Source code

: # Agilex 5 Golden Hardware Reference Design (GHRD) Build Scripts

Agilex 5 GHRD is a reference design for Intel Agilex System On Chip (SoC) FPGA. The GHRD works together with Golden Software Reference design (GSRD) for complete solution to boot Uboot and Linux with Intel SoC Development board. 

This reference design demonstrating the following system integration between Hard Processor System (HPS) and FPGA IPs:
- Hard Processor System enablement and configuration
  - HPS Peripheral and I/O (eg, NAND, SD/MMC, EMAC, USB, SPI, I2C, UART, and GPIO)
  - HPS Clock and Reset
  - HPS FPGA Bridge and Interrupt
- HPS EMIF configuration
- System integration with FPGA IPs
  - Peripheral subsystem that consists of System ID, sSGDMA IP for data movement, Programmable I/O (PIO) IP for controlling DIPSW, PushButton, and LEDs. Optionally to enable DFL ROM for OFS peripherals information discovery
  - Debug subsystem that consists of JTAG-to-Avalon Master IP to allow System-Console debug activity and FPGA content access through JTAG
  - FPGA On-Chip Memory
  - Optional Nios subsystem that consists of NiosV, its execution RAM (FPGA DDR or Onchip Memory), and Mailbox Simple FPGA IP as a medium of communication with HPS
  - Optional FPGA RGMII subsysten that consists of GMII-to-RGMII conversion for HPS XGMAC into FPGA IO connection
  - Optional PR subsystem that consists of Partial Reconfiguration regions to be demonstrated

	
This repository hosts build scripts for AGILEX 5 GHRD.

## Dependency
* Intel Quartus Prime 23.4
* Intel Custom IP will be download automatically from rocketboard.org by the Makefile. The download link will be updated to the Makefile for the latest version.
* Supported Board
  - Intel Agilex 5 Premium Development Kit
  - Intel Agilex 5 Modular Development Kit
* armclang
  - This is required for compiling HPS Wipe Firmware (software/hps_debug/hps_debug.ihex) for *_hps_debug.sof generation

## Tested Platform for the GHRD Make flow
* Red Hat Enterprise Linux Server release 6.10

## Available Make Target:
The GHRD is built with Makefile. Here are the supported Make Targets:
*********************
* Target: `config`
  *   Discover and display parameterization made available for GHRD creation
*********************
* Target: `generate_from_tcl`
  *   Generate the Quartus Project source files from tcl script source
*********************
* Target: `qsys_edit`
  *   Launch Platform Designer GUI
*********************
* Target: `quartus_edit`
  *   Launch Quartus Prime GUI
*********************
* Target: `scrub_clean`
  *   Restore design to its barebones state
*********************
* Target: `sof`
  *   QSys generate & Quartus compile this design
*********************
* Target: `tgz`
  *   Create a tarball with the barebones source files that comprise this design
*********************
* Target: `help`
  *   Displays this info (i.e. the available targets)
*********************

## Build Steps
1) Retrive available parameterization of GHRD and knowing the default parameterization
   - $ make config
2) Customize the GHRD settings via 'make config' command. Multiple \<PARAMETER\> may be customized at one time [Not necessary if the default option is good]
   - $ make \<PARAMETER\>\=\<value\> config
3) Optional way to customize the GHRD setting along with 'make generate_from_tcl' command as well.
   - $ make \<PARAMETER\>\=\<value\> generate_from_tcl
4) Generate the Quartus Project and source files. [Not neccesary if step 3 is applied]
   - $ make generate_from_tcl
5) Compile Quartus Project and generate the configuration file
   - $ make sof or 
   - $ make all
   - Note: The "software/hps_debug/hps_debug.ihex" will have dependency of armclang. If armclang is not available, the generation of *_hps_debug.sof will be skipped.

________________________

_What needs to be done_. Could the entire listing be reproduced without any alteration?

_Result of the task_.
Source code

: # Agilex 5 Golden Hardware Reference Design (GHRD) Build Scripts

Agilex 5 GHRD is a reference design for Intel Agilex System On Chip (SoC) FPGA. The GHRD works together with Golden Software Reference design (GSRD) for complete solution to boot Uboot and Linux with Intel SoC Development board. 

This reference design demonstrating the following system integration between Hard Processor System (HPS) and FPGA IPs:
- Hard Processor System enablement and configuration
  - HPS Peripheral and I/O (eg, NAND, SD/MMC, EMAC, USB, SPI, I2C, UART, and GPIO)
  - HPS Clock and Reset
  - HPS FPGA Bridge and Interrupt
- HPS EMIF configuration
- System integration with FPGA IPs
  - Peripheral subsystem that consists of System ID, sSGDMA IP for data movement, Programmable I/O (PIO) IP for controlling DIPSW, PushButton, and LEDs. Optionally to enable DFL ROM for OFS peripherals information discovery
  - Debug subsystem that consists of JTAG-to-Avalon Master IP to allow System-Console debug activity and FPGA content access through JTAG
  - FPGA On-Chip Memory
  - Optional Nios subsystem that consists of NiosV, its execution RAM (FPGA DDR or Onchip Memory), and Mailbox Simple FPGA IP as a medium of communication with HPS
  - Optional FPGA RGMII subsysten that consists of GMII-to-RGMII conversion for HPS XGMAC into FPGA IO connection
  - Optional PR subsystem that consists of Partial Reconfiguration regions to be demonstrated

	
This repository hosts build scripts for AGILEX 5 GHRD.

## Dependency
* Intel Quartus Prime 23.4
* Intel Custom IP will be download automatically from rocketboard.org by the Makefile. The download link will be updated to the Makefile for the latest version.
* Supported Board
  - Intel Agilex 5 Premium Development Kit
  - Intel Agilex 5 Modular Development Kit
* armclang
  - This is required for compiling HPS Wipe Firmware (software/hps_debug/hps_debug.ihex) for *_hps_debug.sof generation

## Tested Platform for the GHRD Make flow
* Red Hat Enterprise Linux Server release 6.10

## Available Make Target:
The GHRD is built with Makefile. Here are the supported Make Targets:
*********************
* Target: `config`
  *   Discover and display parameterization made available for GHRD creation
*********************
* Target: `generate_from_tcl`
  *   Generate the Quartus Project source files from tcl script source
*********************
* Target: `qsys_edit`
  *   Launch Platform Designer GUI
*********************
* Target: `quartus_edit`
  *   Launch Quartus Prime GUI
*********************
* Target: `scrub_clean`
  *   Restore design to its barebones state
*********************
* Target: `sof`
  *   QSys generate & Quartus compile this design
*********************
* Target: `tgz`
  *   Create a tarball with the barebones source files that comprise this design
*********************
* Target: `help`
  *   Displays this info (i.e. the available targets)
*********************

## Build Steps
1) Retrive available parameterization of GHRD and knowing the default parameterization
   - $ make config
2) Customize the GHRD settings via 'make config' command. Multiple \<PARAMETER\> may be customized at one time [Not necessary if the default option is good]
   - $ make \<PARAMETER\>\=\<value\> config
3) Optional way to customize the GHRD setting along with 'make generate_from_tcl' command as well.
   - $ make \<PARAMETER\>\=\<value\> generate_from_tcl
4) Generate the Quartus Project and source files. [Not neccesary if step 3 is applied]
   - $ make generate_from_tcl
5) Compile Quartus Project and generate the configuration file
   - $ make sof or 
   - $ make all
   - Note: The "software/hps_debug/hps_debug.ihex" will have dependency of armclang. If armclang is not available, the generation of *_hps_debug.sof will be skipped.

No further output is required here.